Abstract

Frontotemporal lobar degeneration (FTLD) is the umbrella term to describe several overlapping neurodegenerative syndromes including progressive supranuclear palsy (PSP), corticobasal degeneration (CBD), and behavioral variant frontotemporal dementia (bvFTD). Most patients with FTLD present initially with psychiatric symptoms such as apathy, depressed mood, and fatigue (often with a mild Parkinsonism) that almost always prove refractory to medication interventions and psychotherapy. Some patients may be recommended for electroconvulsive therapy (ECT), which in our clinical experience, is not effective and potentially harmful.
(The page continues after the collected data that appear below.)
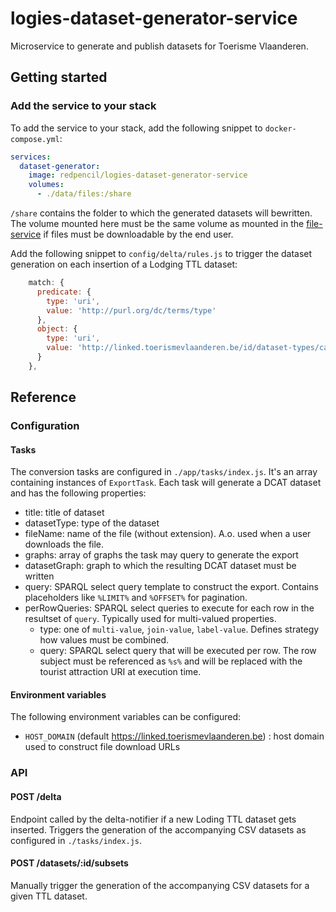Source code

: # logies-dataset-generator-service
Microservice to generate and publish datasets for Toerisme Vlaanderen.

## Getting started
### Add the service to your stack
To add the service to your stack, add the following snippet to `docker-compose.yml`:

```yml
services:
  dataset-generator:
    image: redpencil/logies-dataset-generator-service
    volumes:
      - ./data/files:/share
```

`/share` contains the folder to which the generated datasets will bewritten. The volume mounted here must be the same volume as mounted in the [file-service](https://github.com/mu-semtech/file-service) if files must be downloadable by the end user.

Add the following snippet to `config/delta/rules.js` to trigger the dataset generation on each insertion of a Lodging TTL dataset:

```javascript
    match: {
      predicate: {
        type: 'uri',
        value: 'http://purl.org/dc/terms/type'
      },
      object: {
        type: 'uri',
        value: 'http://linked.toerismevlaanderen.be/id/dataset-types/ca82a1e3-8a7c-438e-ba37-cf36063ba060'
      }
    },
```

## Reference
### Configuration
#### Tasks
The conversion tasks are configured in `./app/tasks/index.js`. It's an array containing instances of `ExportTask`. Each task will generate a DCAT dataset and has the following properties:
* title: title of dataset
* datasetType: type of the dataset
* fileName: name of the file (without extension). A.o. used when a user downloads the file.
* graphs: array of graphs the task may query to generate the export
* datasetGraph: graph to which the resulting DCAT dataset must be written
* query: SPARQL select query template to construct the export. Contains placeholders like `%LIMIT%` and `%OFFSET%` for pagination.
* perRowQueries: SPARQL select queries to execute for each row in the resultset of `query`. Typically used for multi-valued properties.
  * type: one of `multi-value`, `join-value`, `label-value`. Defines strategy how values must be combined.
  * query: SPARQL select query that will be executed per row. The row subject must be referenced as `%s%` and will be replaced with the tourist attraction URI at execution time.
  
#### Environment variables
The following environment variables can be configured:
* `HOST_DOMAIN` (default https://linked.toerismevlaanderen.be) : host domain used to construct file download URLs


### API
#### POST /delta
Endpoint called by the delta-notifier if a new Loding TTL dataset gets inserted. Triggers the generation of the accompanying CSV datasets as configured in `./tasks/index.js`.

#### POST /datasets/:id/subsets
Manually trigger the generation of the accompanying CSV datasets for a given TTL dataset.
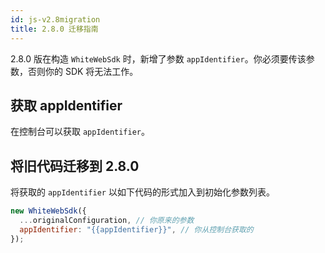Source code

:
 ```yaml
---
id: js-v2.8migration
title: 2.8.0 迁移指南
---
```


2.8.0 版在构造 ``WhiteWebSdk`` 时，新增了参数 ``appIdentifier``。你必须要传该参数，否则你的 SDK 将无法工作。

## 获取 appIdentifier

在控制台可以获取 ``appIdentifier``。

## 将旧代码迁移到 2.8.0

将获取的 ``appIdentifier`` 以如下代码的形式加入到初始化参数列表。

```javascript
new WhiteWebSdk({
  ...originalConfiguration, // 你原来的参数
  appIdentifier: "{{appIdentifier}}", // 你从控制台获取的
});
```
Electroconvulsive therapy has a well-known risk of cognitive impairment and memory loss but the full impact and long-term effects of this intervention are not well studied in individuals with neurodegenerative disease.For this clinical case presentation, we will discuss the case of a 69-year-old left-handed female who presented to our memory and cognitive disorders clinic after several years of apathy, depressed mood, and irritability. Due to the refractory nature of her treatment, she had undergone several rounds to ECT; an intervention that did not help her behavioral symptoms and appeared to accelerate her cognitive decline. Volumetric MRI and neuropsychological testing confirmed the diagnosis of corticobasal degeneration, a FTLD spectrum disease. Implications for course and management of this patient's neurodegenerative process, particularly neuropsychiatric sequelae, will be discussed.